FFF20 – On Happiness Road: recensione
Nel suo primo lungometraggio animato la regista Hsin Yin Sung ci sottolinea l'importanza della famiglia, insegnandoci che la felicità è un percorso che inizia da dentro di noi.
On Happiness Road è un film d’animazione del 2017 scritto e diretto da Hsin Yin Sung e basato sul suo omonimo cortometraggio del 2013. Dopo la presentazione al Busan International Film Festival e la partecipazione a importanti rassegne fra Taiwan (patria della regista), Giappone e Hong Kong, On Happiness Road è stato presentato anche in due importanti manifestazioni italiane, ovvero il Far East Film Festival e il Future Film Festival.
Per la triste occasione dei funerali dell’adorata nonna, Chi torna dagli Stati Uniti nella piccola cittadina taiwanese in cui è cresciuta, ritrovando i genitori e la casa in cui ha vissuto gli anni più felici della propria vita, situata in Via della Felicità. Il ritorno in patria, lasciata per inseguire il sogno di un’esistenza migliore negli USA, diventa per Chi un’opportunità per per tornare con la mente alla sua infanzia, con il suo carico di sogni, segreti e affetti, ma anche e soprattutto per analizzare la propria difficile situazione personale, in bilico fra un matrimonio in crisi e il crescente desiderio di maternità.

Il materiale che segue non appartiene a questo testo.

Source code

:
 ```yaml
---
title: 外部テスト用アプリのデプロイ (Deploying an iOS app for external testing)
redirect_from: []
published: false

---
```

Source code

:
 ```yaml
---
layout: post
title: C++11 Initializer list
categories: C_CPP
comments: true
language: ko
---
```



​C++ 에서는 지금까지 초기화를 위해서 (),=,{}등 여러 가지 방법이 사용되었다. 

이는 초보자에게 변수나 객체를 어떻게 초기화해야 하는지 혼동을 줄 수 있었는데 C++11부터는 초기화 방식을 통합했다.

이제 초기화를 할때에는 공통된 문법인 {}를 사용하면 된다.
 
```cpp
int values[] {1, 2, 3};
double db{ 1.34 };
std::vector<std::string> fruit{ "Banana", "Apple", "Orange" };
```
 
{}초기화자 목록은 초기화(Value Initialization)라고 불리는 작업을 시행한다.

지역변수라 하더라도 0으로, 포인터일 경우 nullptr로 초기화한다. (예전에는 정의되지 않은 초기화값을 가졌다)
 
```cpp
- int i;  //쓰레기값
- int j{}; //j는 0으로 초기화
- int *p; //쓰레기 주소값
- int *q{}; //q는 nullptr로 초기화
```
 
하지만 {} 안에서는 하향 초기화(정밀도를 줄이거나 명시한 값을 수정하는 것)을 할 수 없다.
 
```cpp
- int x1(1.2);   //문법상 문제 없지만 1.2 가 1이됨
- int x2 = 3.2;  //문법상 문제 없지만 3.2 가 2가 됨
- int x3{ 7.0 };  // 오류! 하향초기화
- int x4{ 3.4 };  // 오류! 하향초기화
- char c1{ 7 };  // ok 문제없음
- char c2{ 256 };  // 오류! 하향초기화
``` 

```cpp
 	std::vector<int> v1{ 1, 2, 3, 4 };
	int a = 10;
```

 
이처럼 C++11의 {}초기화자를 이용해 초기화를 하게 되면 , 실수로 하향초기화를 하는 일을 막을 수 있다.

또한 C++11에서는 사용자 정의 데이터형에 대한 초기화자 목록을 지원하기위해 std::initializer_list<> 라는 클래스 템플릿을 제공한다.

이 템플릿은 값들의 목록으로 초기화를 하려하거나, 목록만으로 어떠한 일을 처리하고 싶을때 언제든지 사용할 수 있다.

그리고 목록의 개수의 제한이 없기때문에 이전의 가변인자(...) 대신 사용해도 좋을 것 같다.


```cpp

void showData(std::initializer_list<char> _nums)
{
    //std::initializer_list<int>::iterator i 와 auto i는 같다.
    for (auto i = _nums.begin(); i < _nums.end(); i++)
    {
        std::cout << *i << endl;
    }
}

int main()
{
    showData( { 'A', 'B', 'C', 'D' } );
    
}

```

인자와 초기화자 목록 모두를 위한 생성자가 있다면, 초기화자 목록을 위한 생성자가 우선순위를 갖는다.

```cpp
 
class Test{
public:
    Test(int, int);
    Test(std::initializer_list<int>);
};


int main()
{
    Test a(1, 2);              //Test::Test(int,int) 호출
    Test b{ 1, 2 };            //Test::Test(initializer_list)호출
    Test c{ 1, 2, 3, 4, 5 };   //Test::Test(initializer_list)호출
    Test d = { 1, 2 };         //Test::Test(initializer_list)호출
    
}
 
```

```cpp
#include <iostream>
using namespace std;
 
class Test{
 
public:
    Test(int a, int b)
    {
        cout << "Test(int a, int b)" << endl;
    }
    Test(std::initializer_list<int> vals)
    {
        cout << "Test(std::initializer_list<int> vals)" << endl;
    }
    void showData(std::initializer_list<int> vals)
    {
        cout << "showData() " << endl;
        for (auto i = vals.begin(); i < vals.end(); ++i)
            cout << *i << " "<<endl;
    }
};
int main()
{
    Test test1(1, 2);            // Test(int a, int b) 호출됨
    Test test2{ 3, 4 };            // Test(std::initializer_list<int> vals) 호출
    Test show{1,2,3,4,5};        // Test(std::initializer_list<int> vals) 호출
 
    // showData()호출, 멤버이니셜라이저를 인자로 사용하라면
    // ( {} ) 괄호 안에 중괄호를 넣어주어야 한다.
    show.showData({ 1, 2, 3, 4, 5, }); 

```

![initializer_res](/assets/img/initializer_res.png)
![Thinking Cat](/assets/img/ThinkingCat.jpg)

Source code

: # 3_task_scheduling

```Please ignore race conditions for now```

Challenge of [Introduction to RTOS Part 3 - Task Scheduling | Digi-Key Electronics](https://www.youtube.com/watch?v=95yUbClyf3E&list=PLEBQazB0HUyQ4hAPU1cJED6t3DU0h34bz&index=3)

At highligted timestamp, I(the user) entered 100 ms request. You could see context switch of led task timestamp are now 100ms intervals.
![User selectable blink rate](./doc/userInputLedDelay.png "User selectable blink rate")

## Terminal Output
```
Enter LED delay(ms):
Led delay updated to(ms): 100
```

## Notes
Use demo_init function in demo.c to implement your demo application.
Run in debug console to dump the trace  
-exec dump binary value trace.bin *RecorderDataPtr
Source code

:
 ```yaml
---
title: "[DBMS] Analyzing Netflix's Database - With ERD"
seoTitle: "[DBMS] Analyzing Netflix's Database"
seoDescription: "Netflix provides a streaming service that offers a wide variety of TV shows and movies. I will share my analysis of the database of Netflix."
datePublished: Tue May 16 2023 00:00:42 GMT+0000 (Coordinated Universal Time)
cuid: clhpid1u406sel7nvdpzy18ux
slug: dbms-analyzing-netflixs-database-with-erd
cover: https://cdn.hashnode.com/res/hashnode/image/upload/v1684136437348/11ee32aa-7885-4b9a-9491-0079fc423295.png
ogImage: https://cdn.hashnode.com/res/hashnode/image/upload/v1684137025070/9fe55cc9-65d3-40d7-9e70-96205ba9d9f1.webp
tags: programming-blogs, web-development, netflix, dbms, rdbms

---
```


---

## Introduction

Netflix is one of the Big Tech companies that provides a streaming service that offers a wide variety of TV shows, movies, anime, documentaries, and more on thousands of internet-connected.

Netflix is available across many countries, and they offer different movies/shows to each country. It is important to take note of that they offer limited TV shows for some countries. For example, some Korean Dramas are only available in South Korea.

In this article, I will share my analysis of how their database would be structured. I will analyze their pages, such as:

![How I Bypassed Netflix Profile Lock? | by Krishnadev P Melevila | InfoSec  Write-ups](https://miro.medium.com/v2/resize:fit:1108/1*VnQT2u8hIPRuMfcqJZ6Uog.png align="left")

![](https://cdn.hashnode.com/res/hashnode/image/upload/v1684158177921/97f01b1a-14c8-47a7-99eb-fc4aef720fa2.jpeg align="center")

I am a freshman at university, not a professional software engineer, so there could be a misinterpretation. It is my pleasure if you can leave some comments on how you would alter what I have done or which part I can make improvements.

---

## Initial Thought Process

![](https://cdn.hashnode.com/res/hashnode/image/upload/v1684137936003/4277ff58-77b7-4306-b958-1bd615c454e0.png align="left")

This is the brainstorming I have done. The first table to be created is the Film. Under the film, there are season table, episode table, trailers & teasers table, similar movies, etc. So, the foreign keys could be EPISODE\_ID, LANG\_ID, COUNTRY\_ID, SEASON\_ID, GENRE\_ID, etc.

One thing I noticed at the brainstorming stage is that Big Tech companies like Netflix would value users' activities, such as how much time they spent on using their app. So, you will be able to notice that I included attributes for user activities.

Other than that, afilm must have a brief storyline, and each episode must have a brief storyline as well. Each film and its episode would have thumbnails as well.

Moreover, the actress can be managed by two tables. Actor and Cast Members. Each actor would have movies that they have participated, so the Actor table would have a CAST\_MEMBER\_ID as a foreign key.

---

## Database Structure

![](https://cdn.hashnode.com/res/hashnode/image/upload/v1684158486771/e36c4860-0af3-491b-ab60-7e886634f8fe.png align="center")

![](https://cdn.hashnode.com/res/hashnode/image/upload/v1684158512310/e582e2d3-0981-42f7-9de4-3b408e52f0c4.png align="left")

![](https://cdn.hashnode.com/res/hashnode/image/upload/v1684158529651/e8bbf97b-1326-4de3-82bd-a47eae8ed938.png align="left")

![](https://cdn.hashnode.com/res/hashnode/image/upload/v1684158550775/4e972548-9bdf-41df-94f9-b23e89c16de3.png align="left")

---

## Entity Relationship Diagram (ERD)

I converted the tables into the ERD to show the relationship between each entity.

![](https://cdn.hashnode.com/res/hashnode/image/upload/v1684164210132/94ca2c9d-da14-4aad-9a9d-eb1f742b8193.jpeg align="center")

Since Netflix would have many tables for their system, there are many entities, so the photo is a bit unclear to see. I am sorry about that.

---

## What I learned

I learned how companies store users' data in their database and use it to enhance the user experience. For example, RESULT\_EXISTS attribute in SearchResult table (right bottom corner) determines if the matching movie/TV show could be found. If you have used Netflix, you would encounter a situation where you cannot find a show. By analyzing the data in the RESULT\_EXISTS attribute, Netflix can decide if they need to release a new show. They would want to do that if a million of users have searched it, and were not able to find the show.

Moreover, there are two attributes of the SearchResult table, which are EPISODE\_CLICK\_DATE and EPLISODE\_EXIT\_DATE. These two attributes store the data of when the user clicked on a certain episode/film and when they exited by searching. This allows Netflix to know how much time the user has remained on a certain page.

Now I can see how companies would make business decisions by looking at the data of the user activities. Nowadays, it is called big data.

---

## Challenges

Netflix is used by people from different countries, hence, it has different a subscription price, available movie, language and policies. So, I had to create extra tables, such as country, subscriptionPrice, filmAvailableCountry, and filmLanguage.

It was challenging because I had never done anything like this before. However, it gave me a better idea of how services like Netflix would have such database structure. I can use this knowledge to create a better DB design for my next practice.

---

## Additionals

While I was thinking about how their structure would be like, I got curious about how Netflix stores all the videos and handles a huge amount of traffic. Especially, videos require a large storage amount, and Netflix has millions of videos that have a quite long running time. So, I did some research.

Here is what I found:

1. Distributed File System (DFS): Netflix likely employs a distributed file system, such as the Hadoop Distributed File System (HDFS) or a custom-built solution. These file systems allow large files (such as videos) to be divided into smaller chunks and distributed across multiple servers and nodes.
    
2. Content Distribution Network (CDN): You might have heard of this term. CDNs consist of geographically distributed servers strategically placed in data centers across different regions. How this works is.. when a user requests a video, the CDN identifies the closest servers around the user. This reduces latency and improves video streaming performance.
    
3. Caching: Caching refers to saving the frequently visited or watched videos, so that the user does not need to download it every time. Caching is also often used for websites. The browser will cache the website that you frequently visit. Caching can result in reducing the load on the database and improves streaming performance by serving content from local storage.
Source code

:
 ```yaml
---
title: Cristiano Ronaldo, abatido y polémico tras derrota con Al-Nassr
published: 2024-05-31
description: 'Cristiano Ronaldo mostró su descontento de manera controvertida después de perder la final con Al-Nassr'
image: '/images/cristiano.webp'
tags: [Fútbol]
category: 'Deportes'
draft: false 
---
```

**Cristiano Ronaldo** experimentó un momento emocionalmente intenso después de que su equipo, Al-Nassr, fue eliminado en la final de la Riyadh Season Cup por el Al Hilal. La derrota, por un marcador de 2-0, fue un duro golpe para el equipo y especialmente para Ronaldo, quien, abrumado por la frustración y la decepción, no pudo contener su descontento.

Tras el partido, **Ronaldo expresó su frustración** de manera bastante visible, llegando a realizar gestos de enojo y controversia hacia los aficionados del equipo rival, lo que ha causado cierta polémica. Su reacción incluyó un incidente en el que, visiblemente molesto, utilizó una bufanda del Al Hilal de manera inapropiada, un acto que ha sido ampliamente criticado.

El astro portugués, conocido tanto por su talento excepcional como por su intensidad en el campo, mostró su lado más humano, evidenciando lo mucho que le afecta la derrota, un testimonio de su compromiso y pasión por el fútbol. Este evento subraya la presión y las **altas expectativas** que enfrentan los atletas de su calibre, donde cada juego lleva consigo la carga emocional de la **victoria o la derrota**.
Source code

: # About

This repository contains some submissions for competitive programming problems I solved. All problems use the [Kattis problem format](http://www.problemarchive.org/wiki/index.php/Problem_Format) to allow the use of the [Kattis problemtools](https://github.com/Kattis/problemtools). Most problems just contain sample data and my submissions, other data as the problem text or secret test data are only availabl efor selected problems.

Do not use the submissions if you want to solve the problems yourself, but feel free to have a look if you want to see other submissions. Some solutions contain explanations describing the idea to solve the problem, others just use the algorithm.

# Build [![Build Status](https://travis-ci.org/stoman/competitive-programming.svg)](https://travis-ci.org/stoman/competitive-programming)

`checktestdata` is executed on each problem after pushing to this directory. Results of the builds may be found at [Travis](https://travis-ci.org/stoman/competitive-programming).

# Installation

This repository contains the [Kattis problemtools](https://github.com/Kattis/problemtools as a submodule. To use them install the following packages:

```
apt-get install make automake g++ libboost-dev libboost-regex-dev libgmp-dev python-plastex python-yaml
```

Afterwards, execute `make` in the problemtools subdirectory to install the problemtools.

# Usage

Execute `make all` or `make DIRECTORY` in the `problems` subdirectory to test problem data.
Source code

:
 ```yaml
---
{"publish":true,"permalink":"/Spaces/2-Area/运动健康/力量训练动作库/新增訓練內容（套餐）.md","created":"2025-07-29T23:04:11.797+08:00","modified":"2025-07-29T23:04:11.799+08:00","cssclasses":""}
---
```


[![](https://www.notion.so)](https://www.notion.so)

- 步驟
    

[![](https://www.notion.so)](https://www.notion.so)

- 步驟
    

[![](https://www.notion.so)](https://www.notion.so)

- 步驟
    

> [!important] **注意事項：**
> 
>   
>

On Happiness Road: un toccante racconto di formazione sull’importanza delle origini e della famiglia
Al suo esordio alla regia di un lungometraggio, Hsin Yin Sung dirige un racconto intimo e suggestivo, che muove i propri passi dalla personale esperienza della regista per tratteggiare il toccante ritratto di un’intera generazione taiwanese, sospesa fra famiglia e affermazione personale e fra l’attaccamento alla patria e il fascino esercitato da paesi più floridi e attraenti, come gli Stati Uniti. La cineasta mette molta carne al fuoco (a tratti anche troppa), sfruttando ripetuti salti avanti e indietro nel tempo per mettere in scena quello che in fondo non è altro che un lungo racconto di formazione, alla ricerca di una soddisfazione e un appagamento personale che, come spesso succede, si trova a pochi passi da noi, in persone, luoghi e situazioni che diamo ingiustamente per scontati.
On Happiness Road stupisce per il tocco sincero e disincantato, ma al tempo stesso fatato e sognante, una storia in cui chiunque può facilmente riconoscersi, che, anche grazie a efficaci inserti onirici, mette abilmente in contrapposizione l’immaginario fantastico dei bambini con il cinismo, la delusione e la disillusione portati dall’avanzare del tempo e dell’età e dall’insorgere delle sfide e dei problemi che la vita ci mette davanti. In un toccante puzzle di ricordi, suggestioni e frammenti esistenziali, la tradizione si confronta con il progresso, l’Oriente si scontra con l’Occidente e con il suo illusorio e abbagliante carico di opportunità, l’accogliente nido familiare torna inesorabilmente ad affermare la propria voce, con un cortocircuito spaziale ed emozionale che racconta attraverso gesti, parole e immagini la fragilità e il senso di disorientamento degli adulti di oggi.
On Happiness Road: la via della felicità è dentro di noi
La semplicità del racconto e della messa in scena di On Happiness Road rivela il proprio punto debole in un comparto visivo che, pur dovendo fare i conti con ristrettezze in termini di budget e mezzi produttivi, con il passare dei minuti lascia sempre più insoddisfatti, vittima di una certa ripetitività nelle scelte cromatiche dei fondali e di una certa approssimazione nella caratterizzazione dei personaggi secondari, che faticano a emergere. A penalizzare inoltre il racconto, soprattutto nella seconda parte, è un affollamento di temi, situazioni e personaggi superflui che alla lunga distoglie dal cuore e dall’aspetto più efficace del film, ovvero la disperata ricerca di se stessa e della felicità di una donna scappata troppo frettolosamente da una patria e da una famiglia che, pur con i loro inevitabili difetti ed evidenti contraddizioni, potevano e possono donarle tutto l’affetto e le opportunità di cui ha bisogno.
Anche se una sforbiciata di almeno 20 dei 111 minuti totali avrebbe probabilmente fatto del bene e nonostante un’eccessiva e superflua enfasi sulla storia e sulla politica di Taiwan, On Happiness Road riesce a cogliere nel segno, con un racconto profondo e a tratti commovente sul tempo e sul ricordo, sulla solidità della famiglia e sull’ingannevole richiamo di culture e mondi diversi, sulla tenerezza dell’infanzia e sulle amarezze portate dalla crescita, che ci ricorda una volta di più che il primo posto in cui cercare la felicità è dentro di noi, nell’insieme di esperienze, ricordi e indissolubili legami che hanno contribuito a renderci ciò che siamo.